Assignment: Show, in full, each line of the data that contains "left".

Records provided: Begin

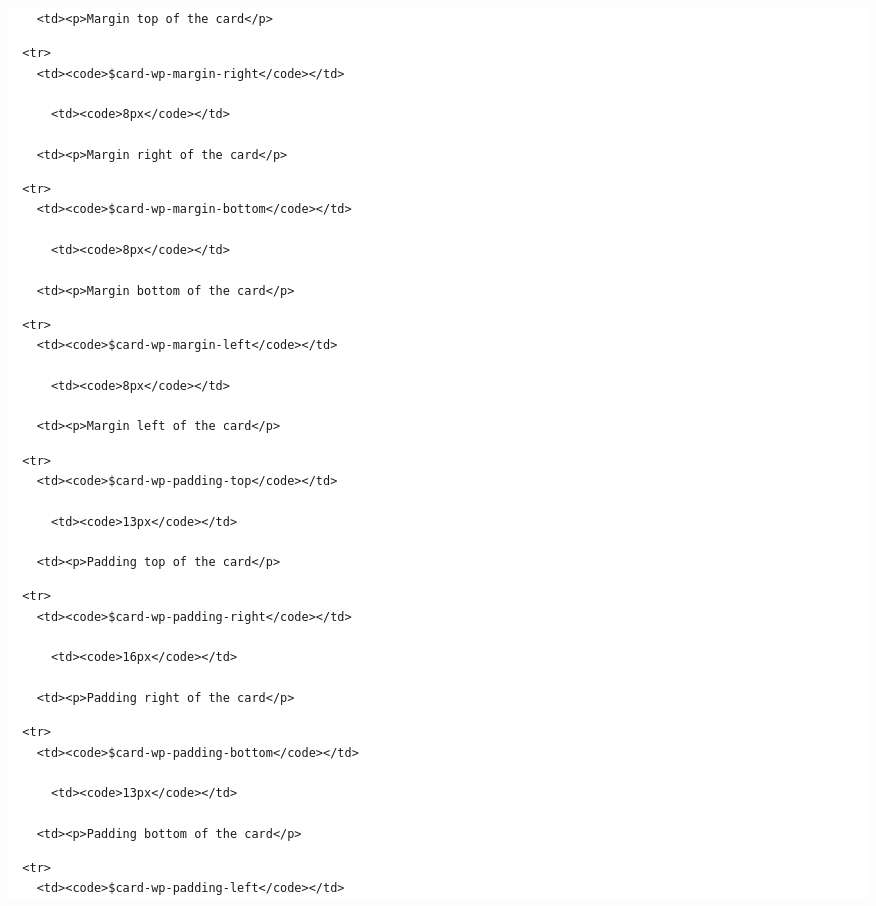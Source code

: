         <td><p>Margin top of the card</p>
</td>
      </tr>
      
      <tr>
        <td><code>$card-wp-margin-right</code></td>
        
          <td><code>8px</code></td>
        
        <td><p>Margin right of the card</p>
</td>
      </tr>
      
      <tr>
        <td><code>$card-wp-margin-bottom</code></td>
        
          <td><code>8px</code></td>
        
        <td><p>Margin bottom of the card</p>
</td>
      </tr>
      
      <tr>
        <td><code>$card-wp-margin-left</code></td>
        
          <td><code>8px</code></td>
        
        <td><p>Margin left of the card</p>
</td>
      </tr>
      
      <tr>
        <td><code>$card-wp-padding-top</code></td>
        
          <td><code>13px</code></td>
        
        <td><p>Padding top of the card</p>
</td>
      </tr>
      
      <tr>
        <td><code>$card-wp-padding-right</code></td>
        
          <td><code>16px</code></td>
        
        <td><p>Padding right of the card</p>
</td>
      </tr>
      
      <tr>
        <td><code>$card-wp-padding-bottom</code></td>
        
          <td><code>13px</code></td>
        
        <td><p>Padding bottom of the card</p>
</td>
      </tr>
      
      <tr>
        <td><code>$card-wp-padding-left</code></td>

Records provided: End

Solution:
        <td><code>$card-wp-margin-left</code></td>
        <td><p>Margin left of the card</p>
        <td><code>$card-wp-padding-left</code></td>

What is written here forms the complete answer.